I can't really agree with that statement, otherwise binaural mixes would be a default option in today's games with software-mixed audio instead of forcing us to make do with virtual 7.1 via expensive surround processors (or cheap sound cards in otherwise expensive gaming PCs).
One of my favorite types of shooters/games are the semi-open world games like Crysis. They are still linear, but they give you more room for creativity for how you want to play. This gives them a lot of replay value.
A used receiver with HDMI might serve you better, as it would have both Dolby and DTS features, connect the the PS3 to the receiver using HDMI.
HDMI can pass 8-channels (7.1) of PCM (uncompressed) digital audio 24-bit/192Khz.
So you will get full Blu-ray audio from movies and possible 7.1 gaming audio.
Plus you get something you can plug speakers into.
Check your local Craigslist and check on eBay, I'm sure any A/V receiver made in the last 3 or 4 years would have HDMI.
Optical is either 2-channel of PCM digital audio or 6-channel (5.1) of compressed digital audio (24-bit/48Khz).
I like Yamahas because they come standard with headphone surround sound (Yamaha's Silent Cinema).
I'm not really knowledgeable about audio so I'm going to ask some question you've probably already answered a 1000 times but I shall ask anyway. I suppose I need a 7.1 Yamaha receiver for example. A 5.1 model would not do the trick even if I am playing with an HDMI cable. The result would be similar to using an optical cable. Also, I'm assuming a lot of these models have 3.5 jacks to plug headphones into if I so choose.
Still, that doesn't solve the voice chat issue. Although I might be able to use that USB converter another poster mentioned a page or two back to use a mic.
I can't really agree with that statement, otherwise binaural mixes would be a default option in today's games with software-mixed audio instead of forcing us to make do with virtual 7.1 via expensive surround processors (or cheap sound cards in otherwise expensive gaming PCs).
As a fan of semi-open/open world shooters, I'm pleased to see that Far Cry 3 has been getting high reviews, so it is now definitely on my "WILL BUY, at some point" list of games.
I also WILL BUY Crysis 3 in Q1.
What games are you guys looking forward to for the holidays and/or hope that "Santa" will bring you?
The next games on my "To Get/Play" list are ME3 (ya, still haven't played it :\ ), Dark Souls, Max Payne 3, Halo 4, RE6, and Singularity (Looks like an overlooked/under appreciated game that combines elements of Bioshock and Half Life, and it's dirt cheap now).
I just picked up Witcher 2 and will be playing around with that in the meantime.
Is it just me, Roger, or are we kinda in the same perdicament.
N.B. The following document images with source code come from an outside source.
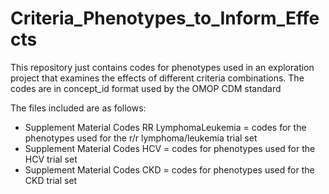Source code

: # Criteria_Phenotypes_to_Inform_Effects
This repository just contains codes for phenotypes used in an exploration project that examines the effects of different criteria combinations. The codes are in concept_id format used by the OMOP CDM standard

The files included are as follows:
* Supplement Material Codes RR LymphomaLeukemia = codes for the phenotypes used for the r/r lymphoma/leukemia trial set
* Supplement Material Codes HCV = codes for phenotypes used for the HCV trial set
* Supplement Material Codes CKD = codes for phenotypes used for the CKD trial set
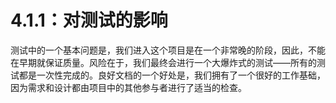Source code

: # 4.1.1：对测试的影响

测试中的一个基本问题是，我们进入这个项目是在一个非常晚的阶段，因此，不能在早期就保证质量。风险在于，我们最终会进行一个大爆炸式的测试——所有的测试都是一次性完成的。良好文档的一个好处是，我们拥有了一个很好的工作基础，因为需求和设计都由项目中的其他参与者进行了适当的检查。
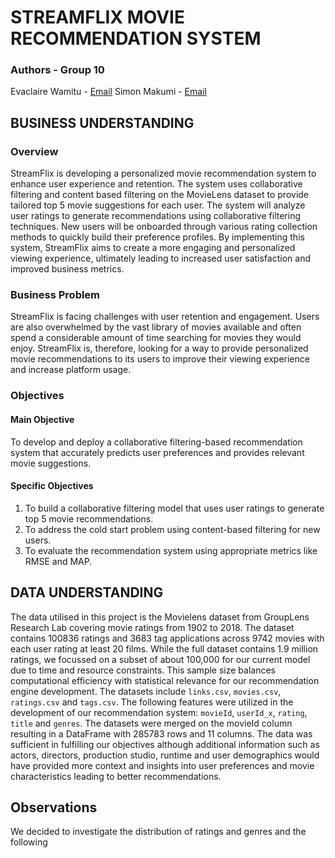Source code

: # STREAMFLIX MOVIE RECOMMENDATION SYSTEM

### Authors - Group 10
Evaclaire Wamitu - [Email](evamunyika@gmail.com)
Simon Makumi - [Email](simonmakumi5@gmail.com)

## BUSINESS UNDERSTANDING

### Overview
StreamFlix is developing a personalized movie recommendation system to enhance user experience and retention. The system uses collaborative filtering and content based filtering on the MovieLens dataset to provide tailored top 5 movie suggestions for each user. The system will analyze user ratings to generate recommendations using collaborative filtering techniques. New users will be onboarded through various rating collection methods to quickly build their preference profiles. By implementing this system, StreamFlix aims to create a more engaging and personalized viewing experience, ultimately leading to increased user satisfaction and improved business metrics.

### Business Problem
StreamFlix is facing challenges with user retention and engagement. Users are also overwhelmed by the vast library of movies available and often spend a considerable amount of time searching for movies they would enjoy. StreamFlix is, therefore, looking for a way to provide personalized movie recommendations to its users to improve their viewing experience and increase platform usage.

### Objectives

#### Main Objective
To develop and deploy a collaborative filtering-based recommendation system that accurately predicts user preferences and provides relevant movie suggestions.

#### Specific Objectives
1. To build a collaborative filtering model that uses user ratings to generate top 5 movie recommendations.
2. To address the cold start problem using content-based filtering for new users.
3. To evaluate the recommendation system using appropriate metrics like RMSE and MAP.

## DATA UNDERSTANDING
The data utilised in this project is the Movielens dataset from GroupLens Research Lab covering movie ratings from 1902 to 2018. The dataset contains 100836 ratings and 3683 tag applications across 9742 movies with each user rating at least 20 films. While the full dataset contains 1.9 million ratings, we focussed on a subset of about 100,000 for our current model due to time and resource constraints. This sample size balances computational efficiency with statistical relevance for our recommendation engine development. The datasets include `links.csv`, `movies.csv`, `ratings.csv` and `tags.csv`. The following features were utilized  in the development of our recommendation system:  `movieId`, `userId_x`, `rating`, `title` and `genres`. 
The datasets were merged on the movieId column resulting in a DataFrame with 285783  rows and 11 columns. The data was sufficient in fulfilling our objectives although additional information such as actors, directors, production studio, runtime and user demographics would have provided more context and insights into user preferences and movie characteristics leading to better recommendations.

## Observations
We decided  to investigate the distribution of ratings and genres and the following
Okay, question, Nameless, binaural is the best form of positional audio there is right? I want 3d sound, like x,y,z. Is this even possible on console? If not, what's the best alternative?
A binaural mix basically is 3D sound, presented much the way we hear things coming from all directions in real life despite only having two ears.
The only thing is that a binaurally-mixed source (like most music) is pre-mixed with a set HRTF, which may deviate too much from some users' own HRTFs. If you instead use 3D sound coordinates (or an ambisonic soundfield recording) as the source, however, you can just mix that into whatever HRTF the user desires for a user-tailored binaural mix. (Or, if you prefer speakers, you're not limited to a 5.1 or 7.1 setup, either. Want to replicate a Dolby Atmos theater at home? Go right ahead.)
As you know, Aureal basically pioneered it for 3D gaming with A3D, though I don't think they actually called it binaural. All the average gamer knew was "Holy crap, check out this helicopter in Half-Life! I can hear exactly where it is with my headphones, even with my eyes closed! It actually sounds like it's above my head!"
This would, in theory, be possible on modern consoles if they'd just bother to mix it that way (software audio mixing would bring little CPU overhead these days, and I recall a lot of PS3 dev statements on using the Cell SPEs to that effect), but it's even more of an afterthought than it is with PCs because the console manufacturers and developers expect you to be playing it with a 5.1/7.1 home theater speaker system and then optimize their mixes with that in mind. They probably don't even know what terms like "binaural" and "HRTF" mean.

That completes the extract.